Data shown START

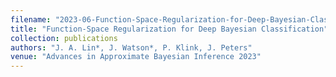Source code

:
 ```yaml
---
filename: "2023-06-Function-Space-Regularization-for-Deep-Bayesian-Classification"
title: "Function-Space Regularization for Deep Bayesian Classification"
collection: publications
authors: "J. A. Lin*, J. Watson*, P. Klink, J. Peters"
venue: "Advances in Approximate Bayesian Inference 2023"
---
```

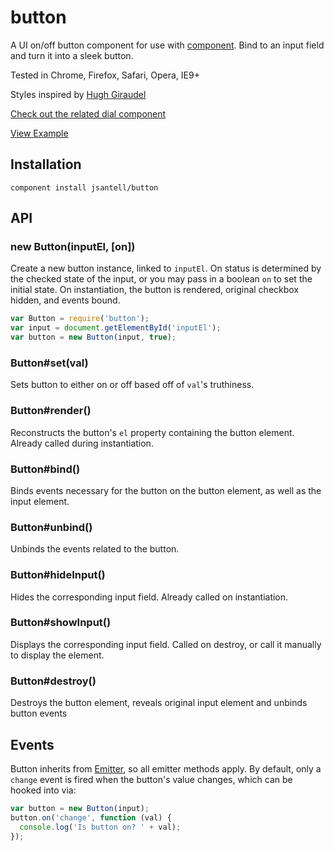 button
====

A UI on/off button component for use with [component](https://github.com/component/component). Bind to an input field and turn it into a sleek button.

Tested in Chrome, Firefox, Safari, Opera, IE9+

Styles inspired by [Hugh Giraudel](http://tympanus.net/Tutorials/CSS3ButtonSwitches/index.html)

[Check out the related dial component](http://jsantell.github.com/dial)

[View Example](http://jsantell.github.com/button)

## Installation

```
component install jsantell/button
```

## API

### new Button(inputEl, [on])

Create a new button instance, linked to `inputEl`. On status is determined by the checked state of the input, or you may pass in a boolean `on` to set the initial state. On instantiation, the button is rendered, original checkbox hidden, and events bound.

```js
var Button = require('button');
var input = document.getElementById('inputEl');
var button = new Button(input, true);
```

### Button#set(val)

Sets button to either on or off based off of `val`'s truthiness.

### Button#render()

Reconstructs the button's `el` property containing the button element. Already called during instantiation.

### Button#bind()

Binds events necessary for the button on the button element, as well as the input element.

### Button#unbind()

Unbinds the events related to the button.

### Button#hideInput()

Hides the corresponding input field. Already called on instantiation.

### Button#showInput()

Displays the corresponding input field. Called on destroy, or call it manually to display the element.

### Button#destroy()

Destroys the button element, reveals original input element and unbinds button events

## Events

Button inherits from [Emitter](https://github.com/component/emitter), so all emitter methods apply. By default, only a `change` event is fired when the button's value changes, which can be hooked into via:

```js
var button = new Button(input);
button.on('change', function (val) {
  console.log('Is button on? ' + val);
});
```
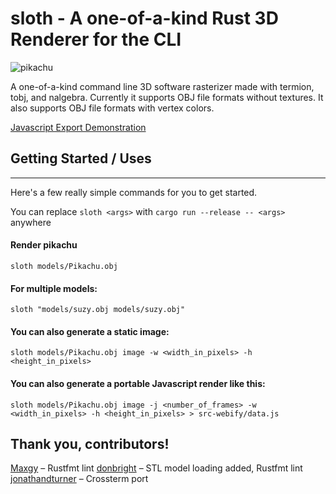 # sloth - A one-of-a-kind Rust 3D Renderer for the CLI
![pikachu](models/demo/pikachu.gif)
  
A one-of-a-kind command line 3D software rasterizer made with termion, tobj, and nalgebra. Currently it 
supports OBJ file formats without textures. It also supports OBJ file formats with vertex colors.

[Javascript Export Demonstration](http://ecumene.xyz/sloth-demo)

## Getting Started / Uses
---
Here's a few really simple commands for you to get started.

You can replace `sloth <args>` with `cargo run --release -- <args>` anywhere

#### Render pikachu
```
sloth models/Pikachu.obj
```
#### For multiple models:   
```
sloth "models/suzy.obj models/suzy.obj"
```
#### You can also generate a static image:
```
sloth models/Pikachu.obj image -w <width_in_pixels> -h <height_in_pixels>
```
#### You can also generate a portable Javascript render like this:
```
sloth models/Pikachu.obj image -j <number_of_frames> -w <width_in_pixels> -h <height_in_pixels> > src-webify/data.js
```

Thank you, contributors!
---
[Maxgy](https://github.com/Maxgy) – Rustfmt lint
[donbright](https://github.com/donbright) – STL model loading added, Rustfmt lint
[jonathandturner](https://github.com/jonathandturner) – Crossterm port
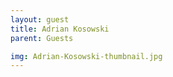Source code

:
 ```yaml
---
layout: guest
title: Adrian Kosowski
parent: Guests

img: Adrian-Kosowski-thumbnail.jpg
---
```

Data shown END

## Exercise objective
With the pictures removed, repeat the listing above exactly as it stands.

## Expected output
Source code

:
 ```yaml
---
filename: "2023-06-Function-Space-Regularization-for-Deep-Bayesian-Classification"
title: "Function-Space Regularization for Deep Bayesian Classification"
collection: publications
authors: "J. A. Lin*, J. Watson*, P. Klink, J. Peters"
venue: "Advances in Approximate Bayesian Inference 2023"
---
```

 button
====

A UI on/off button component for use with [component](https://github.com/component/component). Bind to an input field and turn it into a sleek button.

Tested in Chrome, Firefox, Safari, Opera, IE9+

Styles inspired by [Hugh Giraudel](http://tympanus.net/Tutorials/CSS3ButtonSwitches/index.html)

[Check out the related dial component](http://jsantell.github.com/dial)

[View Example](http://jsantell.github.com/button)

## Installation

```
component install jsantell/button
```

## API

### new Button(inputEl, [on])

Create a new button instance, linked to `inputEl`. On status is determined by the checked state of the input, or you may pass in a boolean `on` to set the initial state. On instantiation, the button is rendered, original checkbox hidden, and events bound.

```js
var Button = require('button');
var input = document.getElementById('inputEl');
var button = new Button(input, true);
```

### Button#set(val)

Sets button to either on or off based off of `val`'s truthiness.

### Button#render()

Reconstructs the button's `el` property containing the button element. Already called during instantiation.

### Button#bind()

Binds events necessary for the button on the button element, as well as the input element.

### Button#unbind()

Unbinds the events related to the button.

### Button#hideInput()

Hides the corresponding input field. Already called on instantiation.

### Button#showInput()

Displays the corresponding input field. Called on destroy, or call it manually to display the element.

### Button#destroy()

Destroys the button element, reveals original input element and unbinds button events

## Events

Button inherits from [Emitter](https://github.com/component/emitter), so all emitter methods apply. By default, only a `change` event is fired when the button's value changes, which can be hooked into via:

```js
var button = new Button(input);
button.on('change', function (val) {
  console.log('Is button on? ' + val);
});
```
 # sloth - A one-of-a-kind Rust 3D Renderer for the CLI
![pikachu](models/demo/pikachu.gif)
  
A one-of-a-kind command line 3D software rasterizer made with termion, tobj, and nalgebra. Currently it 
supports OBJ file formats without textures. It also supports OBJ file formats with vertex colors.

[Javascript Export Demonstration](http://ecumene.xyz/sloth-demo)

## Getting Started / Uses
---
Here's a few really simple commands for you to get started.

You can replace `sloth <args>` with `cargo run --release -- <args>` anywhere

#### Render pikachu
```
sloth models/Pikachu.obj
```
#### For multiple models:   
```
sloth "models/suzy.obj models/suzy.obj"
```
#### You can also generate a static image:
```
sloth models/Pikachu.obj image -w <width_in_pixels> -h <height_in_pixels>
```
#### You can also generate a portable Javascript render like this:
```
sloth models/Pikachu.obj image -j <number_of_frames> -w <width_in_pixels> -h <height_in_pixels> > src-webify/data.js
```

Thank you, contributors!
---
[Maxgy](https://github.com/Maxgy) – Rustfmt lint
[donbright](https://github.com/donbright) – STL model loading added, Rustfmt lint
[jonathandturner](https://github.com/jonathandturner) – Crossterm port
Source code

:
 ```yaml
---
layout: guest
title: Adrian Kosowski
parent: Guests

img: Adrian-Kosowski-thumbnail.jpg
---
```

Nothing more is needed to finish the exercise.